>but I cannot find a single flaw in his arguments.
The defeating argument against "Wildbergerist mathematics" is that it's decidedly informal. He doesn't provide formalisations and upon being pressed refused to be more formal about it than he is. Which is to say, he doesn't want to explain his system in formal logical terms as it became a tool after around 1860 in mathematics. One doesn't have to accept first- order logic, a variant of it like second order, or something more exotic that exists. But the guy doesn't provide any formal system encompassing his rules of inference and he knows it. The problem with this is that whatever is allowed or not in his system remains up to him only. He champions a form of constructivism, and rejection of infinities, but it's not like he affirms strict Heyting arithmetic either. He didn't engage with intuitionism proper (which conflicts classical logic also), but he also didn't provide a formalized alternative. He doesn't provide a jumping off point for other people to expand on Wildbergerism.

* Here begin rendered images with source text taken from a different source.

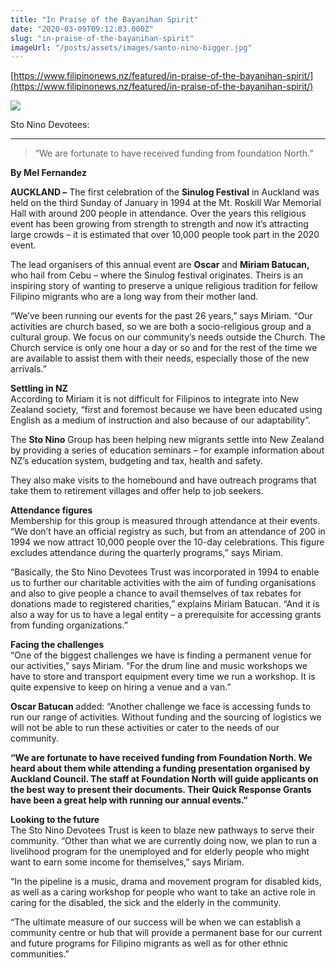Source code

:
 ```yaml
---
title: "In Praise of the Bayanihan Spirit"
date: "2020-03-09T09:12:03.000Z"
slug: "in-praise-of-the-bayanihan-spirit"
imageUrl: "/posts/assets/images/santo-nino-bigger.jpg"
---
```


[https://www.filipinonews.nz/featured/in-praise-of-the-bayanihan-spirit/](https://www.filipinonews.nz/featured/in-praise-of-the-bayanihan-spirit/)

![](https://i0.wp.com/santonino-nz.org/wp-content/uploads/2020/03/santo-nino-bigger.jpg?resize=552%2C432&ssl=1)

Sto Nino Devotees:  

---------------------

> “We are fortunate to have received funding from foundation North.”

**By Mel Fernandez**

**AUCKLAND –** The first celebration of the **Sinulog Festival** in Auckland was held on the third Sunday of January in 1994 at the Mt. Roskill War Memorial Hall with around 200 people in attendance. Over the years this religious event has been growing from strength to strength and now it’s attracting large crowds – it is estimated that over 10,000 people took part in the 2020 event.

The lead organisers of this annual event are **Oscar** and **Miriam Batucan,** who hail from Cebu – where the Sinulog festival originates. Theirs is an inspiring story of wanting to preserve a unique religious tradition for fellow Filipino migrants who are a long way from their mother land.

“We’ve been running our events for the past 26 years,” says Miriam. “Our activities are church based, so we are both a socio-religious group and a cultural group. We focus on our community’s needs outside the Church. The Church service is only one hour a day or so and for the rest of the time we are available to assist them with their needs, especially those of the new arrivals.”  

**Settling in NZ**  
According to Miriam it is not difficult for Filipinos to integrate into New Zealand society, “first and foremost because we have been educated using English as a medium of instruction and also because of our adaptability”.

The **Sto Nino** Group has been helping new migrants settle into New Zealand by providing a series of education seminars – for example information about NZ’s education system, budgeting and tax, health and safety.

They also make visits to the homebound and have outreach programs that take them to retirement villages and offer help to job seekers.

**Attendance figures**  
Membership for this group is measured through attendance at their events. “We don’t have an official registry as such, but from an attendance of 200 in 1994 we now attract 10,000 people over the 10-day celebrations. This figure excludes attendance during the quarterly programs,” says Miriam.  

“Basically, the Sto Nino Devotees Trust was incorporated in 1994 to enable us to further our charitable activities with the aim of funding organisations and also to give people a chance to avail themselves of tax rebates for donations made to registered charities,” explains Miriam Batucan. “And it is also a way for us to have a legal entity – a prerequisite for accessing grants from funding organizations.”

**Facing the challenges**  
“One of the biggest challenges we have is finding a permanent venue for our activities,” says Miriam. “For the drum line and music workshops we have to store and transport equipment every time we run a workshop. It is quite expensive to keep on hiring a venue and a van.”  

**Oscar Batucan** added: “Another challenge we face is accessing funds to run our range of activities. Without funding and the sourcing of logistics we will not be able to run these activities or cater to the needs of our community.  

**“We are fortunate to have received funding from Foundation North. We heard about them while attending a funding presentation organised by Auckland Council. The staff at Foundation North will guide applicants on the best way to present their documents. Their Quick Response Grants have been a great help with running our annual events.”**

**Looking to the future**  
The Sto Nino Devotees Trust is keen to blaze new pathways to serve their community. “Other than what we are currently doing now, we plan to run a livelihood program for the unemployed and for elderly people who might want to earn some income for themselves,” says Miriam.  

“In the pipeline is a music, drama and movement program for disabled kids, as well as a caring workshop for people who want to take an active role in caring for the disabled, the sick and the elderly in the community.  

“The ultimate measure of our success will be when we can establish a community centre or hub that will provide a permanent base for our current and future programs for Filipino migrants as well as for other ethnic communities.”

I like him, he has good videos, good ideas even, he has some breadth. But by his own design, his system can't be taken over, since what mathematical rules he likes - some subset of standard math - is spread over his videos and he has no formal system as we'd know if from the mid 19th century onwards. What remains is inspiring videos where he breaks down criticisms of classical mathematical system which were already fleshed out by Kleene, Heyting and the likes - except those guys worked out fully formal alternatives.